Answer with the exact lines of the following material from the one containing "调用服务 C，只需要 20ms，现在因为服务" through the one containing "- 提供 fallback 降级机制来应对故障。", both end lines included.

*** Opening of Data in this exercise ***

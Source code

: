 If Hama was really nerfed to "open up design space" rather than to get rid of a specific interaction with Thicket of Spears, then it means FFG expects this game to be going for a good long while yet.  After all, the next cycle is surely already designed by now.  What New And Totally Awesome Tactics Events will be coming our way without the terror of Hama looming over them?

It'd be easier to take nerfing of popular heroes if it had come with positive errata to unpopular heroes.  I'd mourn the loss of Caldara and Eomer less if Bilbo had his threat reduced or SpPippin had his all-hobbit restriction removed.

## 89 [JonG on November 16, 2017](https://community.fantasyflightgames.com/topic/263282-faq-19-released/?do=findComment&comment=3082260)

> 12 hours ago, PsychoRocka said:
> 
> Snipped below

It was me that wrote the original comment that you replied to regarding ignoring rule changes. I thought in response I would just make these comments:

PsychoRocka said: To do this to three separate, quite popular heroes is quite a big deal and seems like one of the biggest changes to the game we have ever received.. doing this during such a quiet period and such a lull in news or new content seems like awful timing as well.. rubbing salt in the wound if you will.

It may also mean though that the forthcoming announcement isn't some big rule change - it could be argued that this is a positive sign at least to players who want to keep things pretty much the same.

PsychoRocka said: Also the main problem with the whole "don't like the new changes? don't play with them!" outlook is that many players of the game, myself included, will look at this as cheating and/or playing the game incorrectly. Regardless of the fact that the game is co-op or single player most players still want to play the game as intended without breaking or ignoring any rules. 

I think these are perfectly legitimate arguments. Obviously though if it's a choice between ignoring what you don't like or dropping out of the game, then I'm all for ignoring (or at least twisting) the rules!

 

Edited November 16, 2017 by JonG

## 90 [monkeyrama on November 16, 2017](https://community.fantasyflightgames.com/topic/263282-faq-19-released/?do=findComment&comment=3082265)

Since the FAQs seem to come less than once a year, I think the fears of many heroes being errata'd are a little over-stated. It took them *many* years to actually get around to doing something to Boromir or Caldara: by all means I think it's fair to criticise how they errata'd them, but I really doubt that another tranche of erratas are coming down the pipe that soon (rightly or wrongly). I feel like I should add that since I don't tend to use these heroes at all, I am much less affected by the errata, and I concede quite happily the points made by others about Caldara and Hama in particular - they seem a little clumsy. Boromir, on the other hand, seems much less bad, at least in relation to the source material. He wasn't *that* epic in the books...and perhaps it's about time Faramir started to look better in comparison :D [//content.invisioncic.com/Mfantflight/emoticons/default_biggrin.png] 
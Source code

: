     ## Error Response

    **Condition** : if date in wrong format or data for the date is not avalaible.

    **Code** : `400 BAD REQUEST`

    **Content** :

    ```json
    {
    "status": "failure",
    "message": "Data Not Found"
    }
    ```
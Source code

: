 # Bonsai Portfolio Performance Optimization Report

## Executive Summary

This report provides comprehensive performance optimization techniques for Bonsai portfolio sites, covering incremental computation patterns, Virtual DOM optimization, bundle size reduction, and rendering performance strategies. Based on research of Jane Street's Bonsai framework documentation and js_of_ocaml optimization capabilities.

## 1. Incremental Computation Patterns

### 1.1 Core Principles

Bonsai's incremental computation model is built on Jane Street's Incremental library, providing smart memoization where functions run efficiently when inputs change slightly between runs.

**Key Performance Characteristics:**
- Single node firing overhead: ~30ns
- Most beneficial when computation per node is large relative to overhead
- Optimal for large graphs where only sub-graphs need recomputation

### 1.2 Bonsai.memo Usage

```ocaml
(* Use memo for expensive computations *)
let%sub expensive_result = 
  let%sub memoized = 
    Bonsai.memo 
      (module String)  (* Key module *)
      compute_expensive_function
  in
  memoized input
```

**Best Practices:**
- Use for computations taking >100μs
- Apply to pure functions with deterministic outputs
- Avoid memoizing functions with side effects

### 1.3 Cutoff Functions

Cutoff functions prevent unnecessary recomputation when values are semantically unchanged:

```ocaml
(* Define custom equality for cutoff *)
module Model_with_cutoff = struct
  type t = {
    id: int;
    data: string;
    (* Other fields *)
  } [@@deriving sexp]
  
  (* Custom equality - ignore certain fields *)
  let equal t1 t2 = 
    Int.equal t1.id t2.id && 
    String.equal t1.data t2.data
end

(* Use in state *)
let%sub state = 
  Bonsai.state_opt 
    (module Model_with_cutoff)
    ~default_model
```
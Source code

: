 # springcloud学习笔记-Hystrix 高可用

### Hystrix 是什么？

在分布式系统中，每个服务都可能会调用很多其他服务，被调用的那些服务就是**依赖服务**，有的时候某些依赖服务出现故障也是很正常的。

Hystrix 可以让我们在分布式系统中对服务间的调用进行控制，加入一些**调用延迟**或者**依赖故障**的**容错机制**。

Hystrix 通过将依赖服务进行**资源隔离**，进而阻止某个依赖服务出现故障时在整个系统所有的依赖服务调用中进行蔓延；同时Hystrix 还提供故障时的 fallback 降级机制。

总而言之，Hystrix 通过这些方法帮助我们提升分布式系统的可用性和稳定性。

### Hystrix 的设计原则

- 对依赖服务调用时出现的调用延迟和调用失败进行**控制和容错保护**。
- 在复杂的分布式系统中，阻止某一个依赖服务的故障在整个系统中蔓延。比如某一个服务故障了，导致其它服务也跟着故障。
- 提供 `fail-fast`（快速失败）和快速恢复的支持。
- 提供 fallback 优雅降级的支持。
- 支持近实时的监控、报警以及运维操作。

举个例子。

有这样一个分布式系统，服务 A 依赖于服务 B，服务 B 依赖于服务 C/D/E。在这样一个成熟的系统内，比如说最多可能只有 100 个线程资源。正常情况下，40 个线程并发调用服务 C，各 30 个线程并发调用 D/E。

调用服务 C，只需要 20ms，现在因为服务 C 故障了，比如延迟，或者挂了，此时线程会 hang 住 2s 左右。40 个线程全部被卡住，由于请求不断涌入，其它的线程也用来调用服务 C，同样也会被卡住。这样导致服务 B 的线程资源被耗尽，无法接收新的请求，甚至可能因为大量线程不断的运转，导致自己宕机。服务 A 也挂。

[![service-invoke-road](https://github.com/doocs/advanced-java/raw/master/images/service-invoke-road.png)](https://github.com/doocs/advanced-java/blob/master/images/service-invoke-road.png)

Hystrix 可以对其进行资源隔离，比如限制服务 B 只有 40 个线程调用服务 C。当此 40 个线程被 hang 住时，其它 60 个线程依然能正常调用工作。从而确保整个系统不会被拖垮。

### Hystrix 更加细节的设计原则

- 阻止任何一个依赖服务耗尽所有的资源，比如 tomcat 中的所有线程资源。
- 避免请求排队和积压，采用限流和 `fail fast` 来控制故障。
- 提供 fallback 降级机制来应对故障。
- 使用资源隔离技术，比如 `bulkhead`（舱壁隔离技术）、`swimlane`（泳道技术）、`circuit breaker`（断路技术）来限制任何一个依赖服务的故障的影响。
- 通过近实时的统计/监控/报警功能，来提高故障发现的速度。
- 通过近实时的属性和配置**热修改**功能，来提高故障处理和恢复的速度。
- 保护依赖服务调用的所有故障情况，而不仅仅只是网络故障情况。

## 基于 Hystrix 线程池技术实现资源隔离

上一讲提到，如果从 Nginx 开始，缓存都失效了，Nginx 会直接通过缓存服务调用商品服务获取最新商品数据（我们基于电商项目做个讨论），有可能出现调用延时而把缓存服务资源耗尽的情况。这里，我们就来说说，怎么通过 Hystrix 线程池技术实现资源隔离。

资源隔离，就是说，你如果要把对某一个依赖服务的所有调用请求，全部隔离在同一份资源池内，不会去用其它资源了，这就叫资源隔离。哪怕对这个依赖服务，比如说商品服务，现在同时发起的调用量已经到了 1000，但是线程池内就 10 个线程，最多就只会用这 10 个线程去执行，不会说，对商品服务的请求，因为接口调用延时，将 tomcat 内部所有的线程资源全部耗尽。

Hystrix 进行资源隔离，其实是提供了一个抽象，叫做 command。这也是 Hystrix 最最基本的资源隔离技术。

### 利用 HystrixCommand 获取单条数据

*** Close of Data in this exercise ***

Answer section:
调用服务 C，只需要 20ms，现在因为服务 C 故障了，比如延迟，或者挂了，此时线程会 hang 住 2s 左右。40 个线程全部被卡住，由于请求不断涌入，其它的线程也用来调用服务 C，同样也会被卡住。这样导致服务 B 的线程资源被耗尽，无法接收新的请求，甚至可能因为大量线程不断的运转，导致自己宕机。服务 A 也挂。

[![service-invoke-road](https://github.com/doocs/advanced-java/raw/master/images/service-invoke-road.png)](https://github.com/doocs/advanced-java/blob/master/images/service-invoke-road.png)

Hystrix 可以对其进行资源隔离，比如限制服务 B 只有 40 个线程调用服务 C。当此 40 个线程被 hang 住时，其它 60 个线程依然能正常调用工作。从而确保整个系统不会被拖垮。

### Hystrix 更加细节的设计原则

- 阻止任何一个依赖服务耗尽所有的资源，比如 tomcat 中的所有线程资源。
- 避免请求排队和积压，采用限流和 `fail fast` 来控制故障。
- 提供 fallback 降级机制来应对故障。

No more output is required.